The other thing I have realised is that the separation I created between the different aspects of my work, the needs to earn money through digital marketing and freelance project work, the running of the writing group and the running of the theatre company is less applicable as the strands merge and impact on what I’m writing, what I’m doing and where my interests lie.

You know that moment when you introduce yourself to people? I have three or four of those introductions in my head and draw on the most appropriate one according to the room. But in economically challenged world of fast changing technology where a unique voice is ever more important I need to recognise that my diversity is a positive aspect.

I can see that in projects like EarCandy for the writing group all those diverse aspects of me are required. I am not a writer on one blog, a producer on another and a digital marketing person somewhere else. I need to stop changing hats and recognise that I need a hat that suits all.

This week I have been preparing a tender for a digital marketing film project, writing a short radio play, designing a digital marketing course for creatives and submitting a funding application for a collaborative text/choreography project. I run two facebook pages, three blogs and two twitter accounts and I’m about to launch another blog, another twitter account and another facebook page.

But what’s important is that here on these pages I’m not trying to force myself into being the writer me but that I use this blog to just be me. I am very aware that though I talk to other creatives about the importance of making sure you’re on-line presence reflects your creative practice and your personality, I’ve not really been practicing what I preach, nag and cajole other people into doing.
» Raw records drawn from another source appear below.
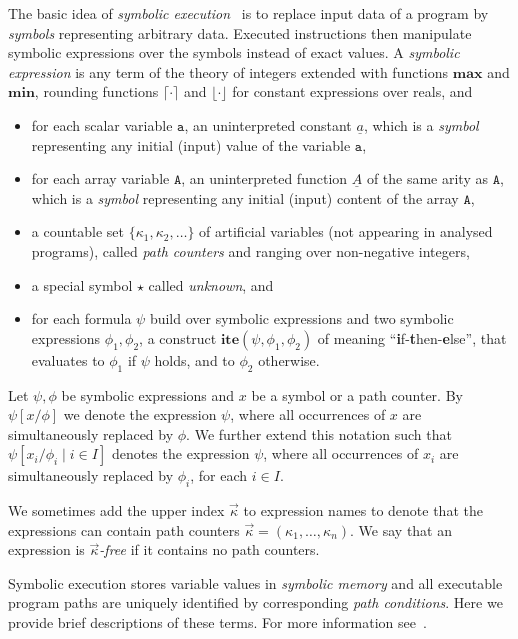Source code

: \documentclass[10pt,a4paper]{article}
\newcommand{\var}[1]{\texttt{#1}}
\newcommand{\sym}[1]{\ensuremath{\underline{#1}}}
\newcommand{\ite}{\ensuremath{\mathbf{ite}}}
\newcommand{\maxim}{\ensuremath{\mathbf{max}}}
\newcommand{\minim}{\ensuremath{\mathbf{min}}}
\begin{document}
The basic idea of \emph{symbolic execution}~\cite{Kin76} is to replace
input data of a program by \emph{symbols} representing arbitrary
data. Executed instructions then manipulate symbolic expressions over
the symbols instead of exact values. A \emph{symbolic expression} is
any term of the theory of integers extended with functions
$\maxim$ and $\minim$, rounding functions $ \lceil\cdot\rceil $ and
$ \lfloor\cdot\rfloor $ for constant expressions over reals, and
\begin{itemize}
\item for each scalar variable $\var{a}$, an uninterpreted constant
  $\sym{a}$, which is a \emph{symbol} representing any initial
  (input) value of the variable $\var{a}$,
\item for each array variable $\var{A}$, an uninterpreted function $\sym{A}$
  of the same arity as $\var{A}$, which is a \emph{symbol} representing any
  initial (input) content of the array $\var{A}$,
\item a countable set $\{\kappa_1,\kappa_2,\ldots\}$ of artificial variables (not appearing in analysed programs), called
  \emph{path counters} and ranging over non-negative integers,
\item a special symbol $\star$ called \emph{unknown}, and
\item for each formula $\psi$ build over symbolic expressions and two
  symbolic expressions $\phi_1,\phi_2$, a construct $\ite(\psi,\phi_1,\phi_2)$
  of meaning ``\textbf{i}f-\textbf{t}hen-\textbf{e}lse'', that evaluates to
  $\phi_1$ if $\psi$ holds, and to $\phi_2$ otherwise.
\end{itemize}

Let $\psi,\phi$ be symbolic expressions and $x$ be a symbol or a path
counter. By $\psi[x/\phi]$ we denote the expression $\psi$, where all
occurrences of $x$ are simultaneously replaced by $\phi$. We further extend
this notation such that $\psi[x_i/\phi_i\mid i \in I]$ denotes the
expression $\psi$, where all occurrences of $x_i$ are simultaneously
replaced by $\phi_i$, for each $i \in I$. 

We sometimes add the upper index $\vec{\kappa}$ to expression names to
denote that the expressions can contain path counters $\vec{\kappa} =
(\kappa_1,\ldots,\kappa_n)$. We say that an expression is
\emph{$\vec{\kappa}$-free} if it contains no path counters.

Symbolic execution stores variable values in \emph{symbolic memory} and all
executable program paths are uniquely identified by corresponding \emph{path
  conditions}. Here we provide brief descriptions of these
terms. For more information see~\cite{Kin76}.
\end{document}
And so a refreshed website and blog is needed here, I need to stop separating out the strands and let them merge. I am Sandra Bendelow and I’m a writer and producer. I run the Aberystwyth Arts Centre’s Writing for Performance Group for whom I’ve produced three showcases of work and the next project for the group EarCandy is an audio drama project from a web based platform which will include stories using social media as a platform. I launched a production company Scriptography Productions in November 2012 and produced a new play by Catrin Fflur Huws, To Kill a Machine, about Alan Turing which was presented at Aberystwyth Arts Centre, Sherman Cymru Foyer and was also presented as part of a science cafe event at Swansea University. As a writer I work in all mediums, and through all those mediums my work is about gritty realism, narrative drive, physicality and the extraordinary. I am especially interested in interdisciplinary platforms including digital mediums. I also run a small company offering digital marketing services and courses for creatives and I am extremely passionate about social media both for marketing and creative output.

And though I will be blogging elsewhere about the Writing Group, about Scriptography and about my digital creatives work - here on this blog I’ll be sharing thoughts about it all including those moments when juggling becomes jibbering.